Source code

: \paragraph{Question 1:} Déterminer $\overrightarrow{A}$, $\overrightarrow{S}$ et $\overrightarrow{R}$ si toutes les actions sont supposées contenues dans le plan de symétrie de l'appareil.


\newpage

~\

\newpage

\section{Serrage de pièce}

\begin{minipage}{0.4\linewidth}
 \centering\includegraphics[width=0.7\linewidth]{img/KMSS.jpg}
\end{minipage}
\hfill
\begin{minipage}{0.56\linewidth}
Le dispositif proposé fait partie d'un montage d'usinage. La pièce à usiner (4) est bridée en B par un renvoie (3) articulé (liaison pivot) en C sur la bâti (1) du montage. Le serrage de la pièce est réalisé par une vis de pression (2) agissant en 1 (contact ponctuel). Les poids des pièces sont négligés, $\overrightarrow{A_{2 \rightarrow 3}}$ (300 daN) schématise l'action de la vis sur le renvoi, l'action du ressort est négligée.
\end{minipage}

•••

▶ [Activity]
Please quote the records above exactly, without skipping a line.

▶ [Answer below]
Source code

: \paragraph{Question 1:} Déterminer $\overrightarrow{A}$, $\overrightarrow{S}$ et $\overrightarrow{R}$ si toutes les actions sont supposées contenues dans le plan de symétrie de l'appareil.


\newpage

~\

\newpage

\section{Serrage de pièce}

\begin{minipage}{0.4\linewidth}
 \centering\includegraphics[width=0.7\linewidth]{img/KMSS.jpg}
\end{minipage}
\hfill
\begin{minipage}{0.56\linewidth}
Le dispositif proposé fait partie d'un montage d'usinage. La pièce à usiner (4) est bridée en B par un renvoie (3) articulé (liaison pivot) en C sur la bâti (1) du montage. Le serrage de la pièce est réalisé par une vis de pression (2) agissant en 1 (contact ponctuel). Les poids des pièces sont négligés, $\overrightarrow{A_{2 \rightarrow 3}}$ (300 daN) schématise l'action de la vis sur le renvoi, l'action du ressort est négligée.
\end{minipage}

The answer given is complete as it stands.